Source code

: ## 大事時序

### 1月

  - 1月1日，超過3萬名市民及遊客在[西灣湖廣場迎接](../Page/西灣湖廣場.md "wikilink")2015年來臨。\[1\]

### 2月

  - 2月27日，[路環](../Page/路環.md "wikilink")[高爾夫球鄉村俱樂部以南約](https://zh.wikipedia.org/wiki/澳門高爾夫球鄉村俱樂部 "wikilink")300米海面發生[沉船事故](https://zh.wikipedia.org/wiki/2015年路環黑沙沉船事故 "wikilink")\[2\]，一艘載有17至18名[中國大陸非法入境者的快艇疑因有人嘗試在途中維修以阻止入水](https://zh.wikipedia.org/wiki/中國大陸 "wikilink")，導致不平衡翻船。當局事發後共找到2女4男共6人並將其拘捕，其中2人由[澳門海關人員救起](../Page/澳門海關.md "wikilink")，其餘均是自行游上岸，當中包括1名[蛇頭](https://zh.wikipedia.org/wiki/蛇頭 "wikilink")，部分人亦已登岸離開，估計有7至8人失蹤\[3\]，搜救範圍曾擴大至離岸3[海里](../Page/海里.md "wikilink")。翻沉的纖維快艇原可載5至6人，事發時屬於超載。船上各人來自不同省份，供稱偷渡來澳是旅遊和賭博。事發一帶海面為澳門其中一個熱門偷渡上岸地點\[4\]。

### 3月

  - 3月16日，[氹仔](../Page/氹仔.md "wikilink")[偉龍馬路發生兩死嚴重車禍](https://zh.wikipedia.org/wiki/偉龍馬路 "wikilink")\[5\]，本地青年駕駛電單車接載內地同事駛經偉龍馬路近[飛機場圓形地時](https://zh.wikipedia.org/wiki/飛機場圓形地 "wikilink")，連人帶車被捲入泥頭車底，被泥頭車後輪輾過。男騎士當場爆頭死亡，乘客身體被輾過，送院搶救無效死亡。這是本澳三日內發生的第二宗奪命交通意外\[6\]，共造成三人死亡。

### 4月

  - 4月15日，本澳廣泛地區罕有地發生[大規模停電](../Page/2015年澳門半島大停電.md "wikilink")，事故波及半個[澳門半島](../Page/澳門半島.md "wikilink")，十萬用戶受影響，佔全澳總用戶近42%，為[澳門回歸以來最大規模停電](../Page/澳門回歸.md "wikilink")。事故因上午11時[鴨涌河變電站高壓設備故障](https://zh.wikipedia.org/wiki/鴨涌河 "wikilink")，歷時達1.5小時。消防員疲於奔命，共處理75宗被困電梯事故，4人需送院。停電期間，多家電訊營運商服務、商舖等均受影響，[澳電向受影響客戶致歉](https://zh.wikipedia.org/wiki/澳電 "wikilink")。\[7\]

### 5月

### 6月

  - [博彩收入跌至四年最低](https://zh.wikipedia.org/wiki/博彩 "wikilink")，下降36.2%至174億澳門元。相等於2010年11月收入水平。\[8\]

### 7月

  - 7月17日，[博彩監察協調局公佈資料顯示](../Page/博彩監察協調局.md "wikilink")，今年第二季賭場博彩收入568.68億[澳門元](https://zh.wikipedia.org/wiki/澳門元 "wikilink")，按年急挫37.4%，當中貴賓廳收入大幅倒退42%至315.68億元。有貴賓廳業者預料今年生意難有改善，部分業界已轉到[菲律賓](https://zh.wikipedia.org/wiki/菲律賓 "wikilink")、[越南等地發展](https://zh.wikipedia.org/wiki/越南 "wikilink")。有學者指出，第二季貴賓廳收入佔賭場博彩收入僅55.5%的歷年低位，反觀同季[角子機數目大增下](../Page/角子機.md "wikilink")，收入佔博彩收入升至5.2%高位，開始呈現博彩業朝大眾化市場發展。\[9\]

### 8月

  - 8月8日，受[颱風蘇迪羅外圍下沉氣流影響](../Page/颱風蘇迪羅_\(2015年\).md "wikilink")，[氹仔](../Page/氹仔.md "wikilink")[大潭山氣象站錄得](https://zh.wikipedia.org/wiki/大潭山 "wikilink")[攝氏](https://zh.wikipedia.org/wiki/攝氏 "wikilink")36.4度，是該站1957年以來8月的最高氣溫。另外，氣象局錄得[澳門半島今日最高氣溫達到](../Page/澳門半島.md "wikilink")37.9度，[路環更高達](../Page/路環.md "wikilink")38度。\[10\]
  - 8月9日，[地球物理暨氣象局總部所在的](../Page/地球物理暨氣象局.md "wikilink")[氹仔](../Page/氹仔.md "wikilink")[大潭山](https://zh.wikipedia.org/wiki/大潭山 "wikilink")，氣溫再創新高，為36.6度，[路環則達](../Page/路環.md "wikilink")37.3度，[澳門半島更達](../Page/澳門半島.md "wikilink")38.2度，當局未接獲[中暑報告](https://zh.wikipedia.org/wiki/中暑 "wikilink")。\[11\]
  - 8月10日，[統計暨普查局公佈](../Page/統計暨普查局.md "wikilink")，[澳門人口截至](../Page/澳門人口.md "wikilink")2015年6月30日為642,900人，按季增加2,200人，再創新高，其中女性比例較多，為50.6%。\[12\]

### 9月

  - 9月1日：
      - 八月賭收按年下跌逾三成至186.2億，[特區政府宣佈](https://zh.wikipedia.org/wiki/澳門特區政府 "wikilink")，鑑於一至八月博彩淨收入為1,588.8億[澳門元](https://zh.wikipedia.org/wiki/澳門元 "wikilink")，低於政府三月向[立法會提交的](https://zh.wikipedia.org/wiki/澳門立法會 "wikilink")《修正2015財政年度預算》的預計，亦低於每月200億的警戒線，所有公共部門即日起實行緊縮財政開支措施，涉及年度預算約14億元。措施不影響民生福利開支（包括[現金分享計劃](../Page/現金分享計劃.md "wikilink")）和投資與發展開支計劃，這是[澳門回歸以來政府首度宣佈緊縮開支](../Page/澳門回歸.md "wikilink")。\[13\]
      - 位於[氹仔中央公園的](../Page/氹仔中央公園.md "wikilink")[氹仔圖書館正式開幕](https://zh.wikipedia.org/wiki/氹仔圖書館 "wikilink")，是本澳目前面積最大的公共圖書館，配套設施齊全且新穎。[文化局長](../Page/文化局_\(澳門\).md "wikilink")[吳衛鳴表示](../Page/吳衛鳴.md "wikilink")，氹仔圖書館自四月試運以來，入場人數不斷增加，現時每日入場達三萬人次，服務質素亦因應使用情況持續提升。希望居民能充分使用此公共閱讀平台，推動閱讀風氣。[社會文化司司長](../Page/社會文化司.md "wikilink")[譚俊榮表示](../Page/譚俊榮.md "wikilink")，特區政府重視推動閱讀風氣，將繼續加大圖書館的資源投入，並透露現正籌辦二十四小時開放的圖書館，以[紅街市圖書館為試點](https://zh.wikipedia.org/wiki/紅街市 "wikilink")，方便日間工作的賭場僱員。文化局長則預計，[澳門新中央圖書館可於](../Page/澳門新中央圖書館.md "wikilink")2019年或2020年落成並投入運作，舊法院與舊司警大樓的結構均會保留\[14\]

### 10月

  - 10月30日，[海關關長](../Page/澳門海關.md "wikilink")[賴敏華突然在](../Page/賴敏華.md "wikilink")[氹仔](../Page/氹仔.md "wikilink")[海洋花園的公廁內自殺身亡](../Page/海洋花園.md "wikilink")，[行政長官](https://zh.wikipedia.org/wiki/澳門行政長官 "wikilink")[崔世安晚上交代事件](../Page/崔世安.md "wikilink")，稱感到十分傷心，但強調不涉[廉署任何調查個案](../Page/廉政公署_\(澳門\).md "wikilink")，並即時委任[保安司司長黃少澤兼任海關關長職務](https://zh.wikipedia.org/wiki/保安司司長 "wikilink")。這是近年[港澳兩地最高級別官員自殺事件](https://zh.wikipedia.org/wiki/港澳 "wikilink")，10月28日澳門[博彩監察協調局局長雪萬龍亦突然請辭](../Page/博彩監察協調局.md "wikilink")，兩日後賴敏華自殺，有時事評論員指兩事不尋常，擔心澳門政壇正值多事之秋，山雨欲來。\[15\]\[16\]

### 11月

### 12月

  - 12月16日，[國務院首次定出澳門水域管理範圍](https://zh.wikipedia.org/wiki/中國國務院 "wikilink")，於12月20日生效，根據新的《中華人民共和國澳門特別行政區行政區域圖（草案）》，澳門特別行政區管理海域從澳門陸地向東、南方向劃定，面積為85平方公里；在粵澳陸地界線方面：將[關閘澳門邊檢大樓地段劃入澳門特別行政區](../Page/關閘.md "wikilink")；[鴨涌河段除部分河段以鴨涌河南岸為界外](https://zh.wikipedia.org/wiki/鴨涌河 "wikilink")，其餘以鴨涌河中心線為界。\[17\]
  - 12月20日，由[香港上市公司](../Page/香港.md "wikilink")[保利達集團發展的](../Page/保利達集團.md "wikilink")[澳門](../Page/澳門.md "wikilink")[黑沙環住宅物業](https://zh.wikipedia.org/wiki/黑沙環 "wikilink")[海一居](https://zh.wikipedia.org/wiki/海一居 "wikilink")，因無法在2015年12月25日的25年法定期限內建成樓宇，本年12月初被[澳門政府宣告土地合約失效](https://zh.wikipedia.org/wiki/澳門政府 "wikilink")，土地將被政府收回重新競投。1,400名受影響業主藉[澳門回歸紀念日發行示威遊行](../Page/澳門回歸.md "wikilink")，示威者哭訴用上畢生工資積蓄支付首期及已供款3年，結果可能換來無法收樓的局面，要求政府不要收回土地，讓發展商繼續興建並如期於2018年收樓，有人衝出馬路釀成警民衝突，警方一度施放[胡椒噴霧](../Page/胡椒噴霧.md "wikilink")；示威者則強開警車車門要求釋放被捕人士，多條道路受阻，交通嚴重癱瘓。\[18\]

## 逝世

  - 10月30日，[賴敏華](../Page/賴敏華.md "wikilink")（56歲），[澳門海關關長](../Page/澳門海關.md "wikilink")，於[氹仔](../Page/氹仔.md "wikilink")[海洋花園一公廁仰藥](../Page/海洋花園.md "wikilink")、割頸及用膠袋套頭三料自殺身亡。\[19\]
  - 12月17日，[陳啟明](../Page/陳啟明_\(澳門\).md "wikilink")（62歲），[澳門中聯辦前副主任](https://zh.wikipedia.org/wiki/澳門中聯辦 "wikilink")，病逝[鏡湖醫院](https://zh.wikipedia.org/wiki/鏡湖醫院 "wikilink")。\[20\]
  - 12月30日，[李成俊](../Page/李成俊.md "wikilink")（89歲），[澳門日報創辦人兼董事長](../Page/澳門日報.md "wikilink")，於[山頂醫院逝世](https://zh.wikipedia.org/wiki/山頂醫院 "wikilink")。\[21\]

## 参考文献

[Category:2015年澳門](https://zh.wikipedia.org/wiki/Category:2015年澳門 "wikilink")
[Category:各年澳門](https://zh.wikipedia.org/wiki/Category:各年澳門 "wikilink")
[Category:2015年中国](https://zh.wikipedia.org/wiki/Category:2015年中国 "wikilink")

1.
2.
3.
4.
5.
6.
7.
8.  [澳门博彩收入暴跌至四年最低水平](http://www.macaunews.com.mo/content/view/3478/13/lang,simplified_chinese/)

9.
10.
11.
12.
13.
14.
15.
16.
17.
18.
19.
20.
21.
──────────
TASK GOAL
Identify the lines of the data that contain the word "澳門海關". Copy each of them.

ANSWER TO THIS PROBLEM
  - 2月27日，[路環](../Page/路環.md "wikilink")[高爾夫球鄉村俱樂部以南約](https://zh.wikipedia.org/wiki/澳門高爾夫球鄉村俱樂部 "wikilink")300米海面發生[沉船事故](https://zh.wikipedia.org/wiki/2015年路環黑沙沉船事故 "wikilink")\[2\]，一艘載有17至18名[中國大陸非法入境者的快艇疑因有人嘗試在途中維修以阻止入水](https://zh.wikipedia.org/wiki/中國大陸 "wikilink")，導致不平衡翻船。當局事發後共找到2女4男共6人並將其拘捕，其中2人由[澳門海關人員救起](../Page/澳門海關.md "wikilink")，其餘均是自行游上岸，當中包括1名[蛇頭](https://zh.wikipedia.org/wiki/蛇頭 "wikilink")，部分人亦已登岸離開，估計有7至8人失蹤\[3\]，搜救範圍曾擴大至離岸3[海里](../Page/海里.md "wikilink")。翻沉的纖維快艇原可載5至6人，事發時屬於超載。船上各人來自不同省份，供稱偷渡來澳是旅遊和賭博。事發一帶海面為澳門其中一個熱門偷渡上岸地點\[4\]。
  - 10月30日，[海關關長](../Page/澳門海關.md "wikilink")[賴敏華突然在](../Page/賴敏華.md "wikilink")[氹仔](../Page/氹仔.md "wikilink")[海洋花園的公廁內自殺身亡](../Page/海洋花園.md "wikilink")，[行政長官](https://zh.wikipedia.org/wiki/澳門行政長官 "wikilink")[崔世安晚上交代事件](../Page/崔世安.md "wikilink")，稱感到十分傷心，但強調不涉[廉署任何調查個案](../Page/廉政公署_\(澳門\).md "wikilink")，並即時委任[保安司司長黃少澤兼任海關關長職務](https://zh.wikipedia.org/wiki/保安司司長 "wikilink")。這是近年[港澳兩地最高級別官員自殺事件](https://zh.wikipedia.org/wiki/港澳 "wikilink")，10月28日澳門[博彩監察協調局局長雪萬龍亦突然請辭](../Page/博彩監察協調局.md "wikilink")，兩日後賴敏華自殺，有時事評論員指兩事不尋常，擔心澳門政壇正值多事之秋，山雨欲來。\[15\]\[16\]
  - 10月30日，[賴敏華](../Page/賴敏華.md "wikilink")（56歲），[澳門海關關長](../Page/澳門海關.md "wikilink")，於[氹仔](../Page/氹仔.md "wikilink")[海洋花園一公廁仰藥](../Page/海洋花園.md "wikilink")、割頸及用膠袋套頭三料自殺身亡。\[19\]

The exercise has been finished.